駅に到着したあと、彼女はもう一度ドアの開け方をアナウンスする。ところが、この部分は降り口のない2両目には関係ないということなのだろう、2両目だけこの部分のアナウンスは切られる。それはまあいいのだが、「ドアは自動では…」と言いかけたところで、「ド」のところでブツッと切ることがよくある。どうもあれが気になって仕方がない。けなげにあれこれ案内してくれている彼女が、背後から襲われて口をふさがれてしまったようにしか聞こえないのである。

寒い中に日差しがありがたい敦賀駅で30分待ち、北陸本線に乗り換えて福井へ。
今日は警察協助員会の県役員会と意見交換会(つまり新年会)である。冬に北陸方面に行くのはできるだけ避けているから、敦賀から福井方面行きの電車に乗る予定はこの冬今回限りである。
なんだか乗客が多い。よく見ると高校生らしい年頃の子が多い。まだ1時すぎなのに?と思っていたら、会話内容から明日が大学センター試験だとわかった。福井県では福井市と小浜市にしか試験会場がないから、前日から福井に行き宿泊して試験に備えるようだ。
センター試験の前は「共通一次試験」といったが、私はその第1期生である。マークシートなんてものを生まれて初めてやるという同級生は多かったから、学校は「マークシートの練習」なるものをしていた記憶がある。当時は福井市にしか試験会場はなかったから、高校から100人以上が大挙して小浜線の当時はディーゼルカーだった列車で福井まで行った。引率の先生も何人もついていて、初の一次試験ということで大学のあちこちにマスコミはいるは、慣れない福井の土地で道に迷うやつはいるはで、忘れられない一大イベントであった。
終わった後の帰りの列車で、連結器のあたりに集まって大きな声でチューリップの「青春の影」を歌っていたなあ。受験参考書に集中する高校生達を見ていたら、なんだか18歳のころの感覚世界がちょっとだけよみがえったようで嬉しかった。

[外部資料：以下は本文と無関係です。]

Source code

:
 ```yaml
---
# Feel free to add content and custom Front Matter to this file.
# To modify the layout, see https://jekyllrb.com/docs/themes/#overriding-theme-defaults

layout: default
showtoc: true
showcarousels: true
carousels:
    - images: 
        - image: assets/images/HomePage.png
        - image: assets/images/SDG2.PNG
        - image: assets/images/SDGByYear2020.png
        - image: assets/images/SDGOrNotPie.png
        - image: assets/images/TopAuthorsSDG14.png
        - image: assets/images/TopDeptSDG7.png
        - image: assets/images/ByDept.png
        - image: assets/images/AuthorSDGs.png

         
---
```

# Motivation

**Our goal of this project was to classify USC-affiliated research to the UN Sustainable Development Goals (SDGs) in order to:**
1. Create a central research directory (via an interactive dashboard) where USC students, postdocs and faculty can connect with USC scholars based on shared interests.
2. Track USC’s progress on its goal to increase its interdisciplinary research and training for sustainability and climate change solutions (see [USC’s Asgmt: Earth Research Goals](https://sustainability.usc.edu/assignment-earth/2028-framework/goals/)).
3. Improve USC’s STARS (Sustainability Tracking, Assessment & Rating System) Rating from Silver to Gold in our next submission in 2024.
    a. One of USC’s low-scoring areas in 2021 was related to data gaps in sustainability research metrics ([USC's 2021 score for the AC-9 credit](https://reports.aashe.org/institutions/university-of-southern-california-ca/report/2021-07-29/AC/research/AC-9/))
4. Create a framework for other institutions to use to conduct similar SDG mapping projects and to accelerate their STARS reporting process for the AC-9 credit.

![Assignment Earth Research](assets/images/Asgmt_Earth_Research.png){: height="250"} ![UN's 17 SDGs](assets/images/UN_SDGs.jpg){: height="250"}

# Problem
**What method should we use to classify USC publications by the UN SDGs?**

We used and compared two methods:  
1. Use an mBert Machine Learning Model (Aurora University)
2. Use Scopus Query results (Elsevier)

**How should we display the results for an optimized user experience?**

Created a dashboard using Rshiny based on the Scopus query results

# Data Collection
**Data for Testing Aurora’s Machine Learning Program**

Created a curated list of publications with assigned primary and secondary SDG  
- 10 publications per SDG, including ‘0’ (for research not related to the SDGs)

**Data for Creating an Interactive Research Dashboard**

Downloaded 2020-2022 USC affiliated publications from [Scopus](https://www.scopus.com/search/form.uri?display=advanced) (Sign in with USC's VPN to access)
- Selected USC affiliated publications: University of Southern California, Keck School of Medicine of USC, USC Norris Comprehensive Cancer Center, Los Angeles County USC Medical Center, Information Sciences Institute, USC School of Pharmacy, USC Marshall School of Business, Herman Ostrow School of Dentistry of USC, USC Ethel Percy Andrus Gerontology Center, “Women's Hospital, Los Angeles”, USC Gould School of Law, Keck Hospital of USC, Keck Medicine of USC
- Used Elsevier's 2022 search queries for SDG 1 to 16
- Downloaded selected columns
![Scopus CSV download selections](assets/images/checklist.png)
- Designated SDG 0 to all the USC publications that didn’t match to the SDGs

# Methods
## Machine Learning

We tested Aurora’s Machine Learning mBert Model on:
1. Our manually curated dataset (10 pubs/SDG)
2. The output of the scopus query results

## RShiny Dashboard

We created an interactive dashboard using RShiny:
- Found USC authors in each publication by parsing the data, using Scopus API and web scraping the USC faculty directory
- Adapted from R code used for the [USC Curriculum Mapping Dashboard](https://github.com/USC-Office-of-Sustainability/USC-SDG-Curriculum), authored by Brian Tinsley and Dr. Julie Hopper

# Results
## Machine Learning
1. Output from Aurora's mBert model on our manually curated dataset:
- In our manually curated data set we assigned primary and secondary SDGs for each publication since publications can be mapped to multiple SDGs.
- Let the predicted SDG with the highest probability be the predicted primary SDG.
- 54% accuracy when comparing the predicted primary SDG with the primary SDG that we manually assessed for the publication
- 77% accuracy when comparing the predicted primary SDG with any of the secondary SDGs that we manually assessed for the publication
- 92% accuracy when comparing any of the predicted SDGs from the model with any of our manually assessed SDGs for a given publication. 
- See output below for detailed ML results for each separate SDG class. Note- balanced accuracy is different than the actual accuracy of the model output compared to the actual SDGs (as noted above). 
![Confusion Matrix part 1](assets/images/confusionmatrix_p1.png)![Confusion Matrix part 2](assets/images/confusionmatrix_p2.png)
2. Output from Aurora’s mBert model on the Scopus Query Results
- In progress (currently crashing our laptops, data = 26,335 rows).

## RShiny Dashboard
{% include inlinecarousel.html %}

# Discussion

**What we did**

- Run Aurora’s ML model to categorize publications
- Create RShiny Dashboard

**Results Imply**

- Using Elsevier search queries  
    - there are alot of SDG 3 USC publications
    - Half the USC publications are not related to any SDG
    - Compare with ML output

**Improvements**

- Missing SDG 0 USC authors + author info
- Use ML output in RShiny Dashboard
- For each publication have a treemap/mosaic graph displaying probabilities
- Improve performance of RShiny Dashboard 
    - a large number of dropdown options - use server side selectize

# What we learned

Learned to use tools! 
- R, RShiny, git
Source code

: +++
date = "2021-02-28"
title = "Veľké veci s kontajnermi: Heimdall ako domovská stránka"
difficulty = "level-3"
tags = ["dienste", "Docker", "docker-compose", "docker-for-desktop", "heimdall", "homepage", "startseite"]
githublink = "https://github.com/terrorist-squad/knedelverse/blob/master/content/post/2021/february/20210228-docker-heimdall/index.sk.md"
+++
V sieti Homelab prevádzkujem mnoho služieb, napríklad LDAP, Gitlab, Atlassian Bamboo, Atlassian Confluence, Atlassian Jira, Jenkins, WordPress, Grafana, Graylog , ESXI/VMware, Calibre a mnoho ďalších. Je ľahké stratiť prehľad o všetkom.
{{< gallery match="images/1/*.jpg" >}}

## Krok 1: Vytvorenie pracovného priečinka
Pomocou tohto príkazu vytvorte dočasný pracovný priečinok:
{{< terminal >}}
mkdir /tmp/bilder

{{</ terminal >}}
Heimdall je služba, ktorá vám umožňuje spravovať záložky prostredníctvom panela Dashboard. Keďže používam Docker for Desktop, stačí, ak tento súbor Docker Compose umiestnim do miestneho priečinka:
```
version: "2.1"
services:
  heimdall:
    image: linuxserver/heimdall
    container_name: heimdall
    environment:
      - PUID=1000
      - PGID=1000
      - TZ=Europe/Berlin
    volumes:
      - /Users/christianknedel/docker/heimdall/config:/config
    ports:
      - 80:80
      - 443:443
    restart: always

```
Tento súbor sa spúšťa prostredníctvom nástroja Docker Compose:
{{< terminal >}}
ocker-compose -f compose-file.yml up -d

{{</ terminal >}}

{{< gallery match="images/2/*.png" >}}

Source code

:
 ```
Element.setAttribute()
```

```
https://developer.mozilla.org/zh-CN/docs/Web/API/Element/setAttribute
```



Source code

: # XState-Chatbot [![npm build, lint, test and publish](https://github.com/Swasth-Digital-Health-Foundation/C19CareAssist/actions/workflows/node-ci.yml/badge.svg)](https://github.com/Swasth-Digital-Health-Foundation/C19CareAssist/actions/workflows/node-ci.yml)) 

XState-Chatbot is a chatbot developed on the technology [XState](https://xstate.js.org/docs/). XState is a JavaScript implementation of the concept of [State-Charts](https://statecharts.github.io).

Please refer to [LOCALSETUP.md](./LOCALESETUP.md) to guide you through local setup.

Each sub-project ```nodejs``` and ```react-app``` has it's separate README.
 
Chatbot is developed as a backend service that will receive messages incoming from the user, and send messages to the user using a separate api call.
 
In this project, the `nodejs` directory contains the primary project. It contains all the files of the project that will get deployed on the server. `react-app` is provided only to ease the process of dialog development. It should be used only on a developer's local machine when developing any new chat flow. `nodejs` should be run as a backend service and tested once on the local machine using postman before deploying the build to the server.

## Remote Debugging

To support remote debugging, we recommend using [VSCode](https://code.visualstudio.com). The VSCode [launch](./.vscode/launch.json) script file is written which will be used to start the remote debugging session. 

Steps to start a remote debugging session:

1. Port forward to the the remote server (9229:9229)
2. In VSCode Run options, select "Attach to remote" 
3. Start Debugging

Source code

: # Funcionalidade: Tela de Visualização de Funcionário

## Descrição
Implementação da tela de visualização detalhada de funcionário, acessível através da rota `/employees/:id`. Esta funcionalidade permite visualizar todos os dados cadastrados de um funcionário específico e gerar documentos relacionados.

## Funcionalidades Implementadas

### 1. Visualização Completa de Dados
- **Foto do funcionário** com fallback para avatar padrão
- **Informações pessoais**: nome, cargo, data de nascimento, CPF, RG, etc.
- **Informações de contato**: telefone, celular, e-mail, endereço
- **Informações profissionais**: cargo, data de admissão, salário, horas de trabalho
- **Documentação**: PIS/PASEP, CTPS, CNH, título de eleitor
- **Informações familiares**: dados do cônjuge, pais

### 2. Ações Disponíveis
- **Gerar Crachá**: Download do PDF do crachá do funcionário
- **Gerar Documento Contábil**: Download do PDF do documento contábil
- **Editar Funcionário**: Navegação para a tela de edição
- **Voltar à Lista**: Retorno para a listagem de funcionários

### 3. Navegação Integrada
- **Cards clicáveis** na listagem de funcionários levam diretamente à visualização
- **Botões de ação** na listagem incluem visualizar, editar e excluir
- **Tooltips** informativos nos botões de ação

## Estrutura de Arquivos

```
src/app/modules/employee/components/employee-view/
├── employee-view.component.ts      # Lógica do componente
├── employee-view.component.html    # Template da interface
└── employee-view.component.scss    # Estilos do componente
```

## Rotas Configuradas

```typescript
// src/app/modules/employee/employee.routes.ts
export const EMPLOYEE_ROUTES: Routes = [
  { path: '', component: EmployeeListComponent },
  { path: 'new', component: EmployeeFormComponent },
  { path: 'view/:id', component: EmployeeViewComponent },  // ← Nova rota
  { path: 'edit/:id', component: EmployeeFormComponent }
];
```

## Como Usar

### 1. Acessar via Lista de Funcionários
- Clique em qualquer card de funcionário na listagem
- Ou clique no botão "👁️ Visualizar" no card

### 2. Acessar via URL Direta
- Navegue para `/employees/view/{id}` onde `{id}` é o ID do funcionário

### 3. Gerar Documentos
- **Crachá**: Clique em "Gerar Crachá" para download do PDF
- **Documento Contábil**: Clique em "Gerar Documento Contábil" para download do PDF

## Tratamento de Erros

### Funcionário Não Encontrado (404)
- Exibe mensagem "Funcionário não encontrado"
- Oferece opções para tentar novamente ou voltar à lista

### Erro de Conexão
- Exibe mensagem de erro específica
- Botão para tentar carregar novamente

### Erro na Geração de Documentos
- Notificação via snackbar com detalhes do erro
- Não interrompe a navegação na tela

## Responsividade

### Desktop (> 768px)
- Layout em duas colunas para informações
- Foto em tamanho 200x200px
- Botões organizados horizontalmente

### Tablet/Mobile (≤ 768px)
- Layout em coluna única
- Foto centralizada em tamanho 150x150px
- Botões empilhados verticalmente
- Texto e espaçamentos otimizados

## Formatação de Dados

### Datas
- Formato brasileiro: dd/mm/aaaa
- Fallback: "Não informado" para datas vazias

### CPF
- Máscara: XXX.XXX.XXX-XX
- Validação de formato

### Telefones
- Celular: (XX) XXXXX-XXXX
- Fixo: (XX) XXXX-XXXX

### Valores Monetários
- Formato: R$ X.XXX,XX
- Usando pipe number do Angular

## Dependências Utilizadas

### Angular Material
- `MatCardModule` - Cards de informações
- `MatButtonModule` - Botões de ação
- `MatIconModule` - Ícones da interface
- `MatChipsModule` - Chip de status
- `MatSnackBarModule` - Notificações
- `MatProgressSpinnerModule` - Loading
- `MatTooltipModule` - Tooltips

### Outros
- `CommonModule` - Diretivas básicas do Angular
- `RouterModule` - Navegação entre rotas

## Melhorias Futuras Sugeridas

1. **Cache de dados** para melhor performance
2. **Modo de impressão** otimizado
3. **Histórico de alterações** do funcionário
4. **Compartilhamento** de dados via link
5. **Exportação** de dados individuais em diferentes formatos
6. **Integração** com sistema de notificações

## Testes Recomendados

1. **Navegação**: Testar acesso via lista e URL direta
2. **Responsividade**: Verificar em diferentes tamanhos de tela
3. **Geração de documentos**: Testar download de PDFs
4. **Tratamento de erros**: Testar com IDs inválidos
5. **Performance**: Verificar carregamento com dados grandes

北陸トンネルを越えると雪国だった。今日は晴れているからいいが、天気が悪かったらここでどーんと気持ちが滅入るのだ。

家々も屋根に重そうに雪を載せている。このあたりの人は一生に何度となく雪下ろしを体験するのだろうな。ちなみに私はこれまで2回(自宅は1回)雪下ろしを体験した。

今庄駅のホームには手押し式の除雪機があった。雪国の必須ツールですな。地区や施設単位で所有しているところも多いし、個人で持っている人もいる。

車窓から山を見上げると、アカマツと思われるものを残してあとは全部落葉した木々の間から雪に覆われた地肌が見える。当たり前じゃないかと思う人もいるかもしれないけど、常緑樹が多い小浜ではなかなか見られない光景だ。

福井駅に到着して、まずは遅い昼食。福井市に来たときの定番食、ソースカツ丼と越前おろしそば。
ソースカツ丼は全国あちこちにあるから特段珍しいものではないけれど、福井のソースカツ丼はソースが甘いのが特徴。なんだか名古屋の味噌カツに似ている。
越前おろしそばは、そばに最初からツユがかかっている。といってかけそばではなく、大根おろしの汁が主体の冷たいツユで、ぶっかけに近いかな。ショーユのツユよりもそばの味がはっきりして美味いと私は思う。

福井市はいい天気で、福井城のお堀ものどかな風景。この城跡には県庁と県警本部がどでーんと建っており、エラソーな所にエラソーなものが建っている、わかりやすい構図である。

1時間半ほどの会議を終えて、新年会会場へ歩いて移動。会議は国際会館の近く、新年会会場は夕闇迫る足羽川を渡った先。福井の人しかわからないだろうけど。

1時間40分ほどで先においとました。そうしないと帰りが遅くなりすぎるからね。鈍行列車を乗り継いで小浜へ。いつもの「無人君」の写真と思うかもしれないが、実は1人だけ写っています。

小浜駅到着は22時過ぎ。駅前は見事なまでの静かな空間でした。